Alpha Cell-Derived PNETs Are mTOR Dependent but Generally Harbor a Low Exomic Mutational Burden (A) Analysis of exome sequencing data generated from 11 pancreatic tumors isolated from six independent mice. Bar length represents the total number of protein-altering mutations per tumor, accompanied by mutation state and copy number, represented by circle size, for specific genes of interest. The rightmost network plot shows mutations shared across tumors, with node size representing the relative number of mutations. (B) Quantification of relative alpha cell area in wild-type mice treated with anti-GCGR antibody and homozygous Gcgr knockout mice treated with rapamycin. Five biological replicates per condition at each time point. (C) Ultrasound quantification of tumor volume over time in aged homozygous Gcgr knockout mice treated with vehicle or rapamycin. Relative volume change is shown as a percentage of the starting tumor volume. (D) Cleaved caspase-3 staining of tumor tissues isolated from Gcgr knockout mice treated with vehicle or rapamycin. Scale bars, 25 μm.

Figure 4

Human GCGR-Mutant, Alpha Cell-Derived PNETs Dominantly Express the Amino Acid Transporter SLC7A8⁺ and Exhibit an Immune Desert-like Phenotype (A) Analysis of bulk RNA-seq data from two human tumor biopsies obtained from patients harboring premature stop codons or missense mutations in both GCGR alleles. Scale bars, 5 mm. (B) Reads per kilobase of transcript, per million mapped reads (RPKM) expression analysis and fold change for human solute carrier genes. Amino acid transporters are highlighted by dashed boxes. (C) Whole-slide SLC7A8 immunostaining of three GCGR mutant human tumor biopsies.
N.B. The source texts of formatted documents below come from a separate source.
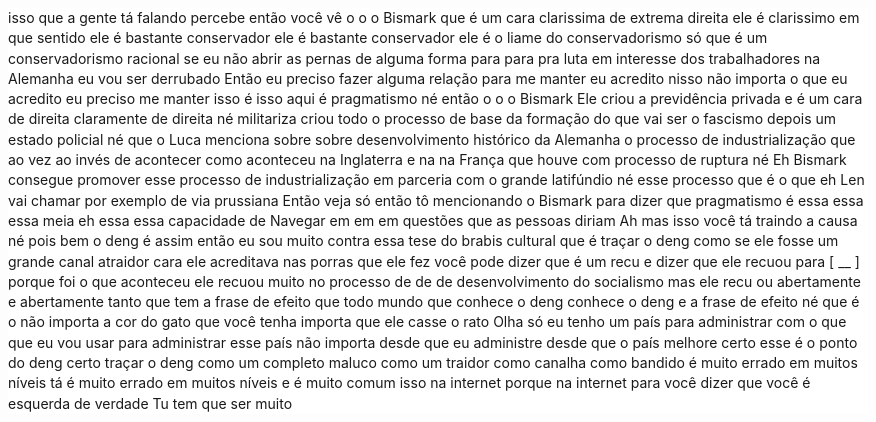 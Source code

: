 isso que a gente tá falando percebe
então você vê o o o Bismark que é um
cara clarissima de extrema direita ele é
clarissimo em que sentido ele é bastante
conservador ele é bastante conservador
ele é o liame do conservadorismo só que
é um conservadorismo racional se eu não
abrir as pernas de alguma forma
para para pra luta em interesse dos
trabalhadores na Alemanha eu vou ser
derrubado Então eu preciso fazer alguma
relação para me manter eu acredito nisso
não importa o que eu acredito eu preciso
me manter isso é isso aqui é pragmatismo
né então o
o o Bismark Ele criou a previdência
privada e é um cara de direita
claramente de direita né militariza
criou todo o processo de base da
formação do que vai ser o fascismo
depois um estado policial né que o Luca
menciona sobre sobre desenvolvimento
histórico da Alemanha o processo de
industrialização que ao vez ao invés de
acontecer como aconteceu na Inglaterra e
na
na França que houve com processo de
ruptura né Eh Bismark consegue promover
esse processo de industrialização em
parceria com o grande latifúndio né esse
processo que é o que eh Len vai chamar
por exemplo de via prussiana Então veja
só então tô mencionando o Bismark para
dizer que pragmatismo é essa essa essa
meia eh essa essa capacidade de Navegar
em em em questões que as pessoas diriam
Ah mas isso você tá traindo a causa né
pois bem o deng é assim então eu sou
muito contra essa tese do brabis
cultural que é traçar o deng como se ele
fosse um grande canal atraidor cara ele
acreditava nas porras que ele fez você
pode dizer que é um recu e dizer que ele
recuou para [ __ ] porque foi o que
aconteceu ele recuou muito no processo
de de de desenvolvimento do socialismo
mas ele recu ou abertamente e
abertamente tanto que tem a frase de
efeito que todo mundo que conhece o deng
conhece o deng e a frase de efeito né
que é o não importa a cor do gato que
você tenha importa que ele casse o rato
Olha só eu tenho um país para
administrar com o que que eu vou usar
para administrar esse país não importa
desde que eu administre desde que o país
melhore certo esse é o ponto do deng
certo traçar o deng como um completo
maluco como um traidor como canalha como
bandido é muito errado em muitos níveis
tá é muito errado em muitos níveis e é
muito comum isso na internet porque na
internet para você dizer que você é
esquerda de verdade Tu tem que ser muito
Scale bars, 2.5 mm and 250 μm. (D) Multiplexed digital spatial profiling of mTOR signaling-related and immune cell-related markers using two FFPE human tumor sections. (E) Whole-slide CD3 immunostaining of mouse pancreas tissue harboring multiple tumors with an in-tissue pancreatic lymph node as a positive control. Scale bars, 250 μm.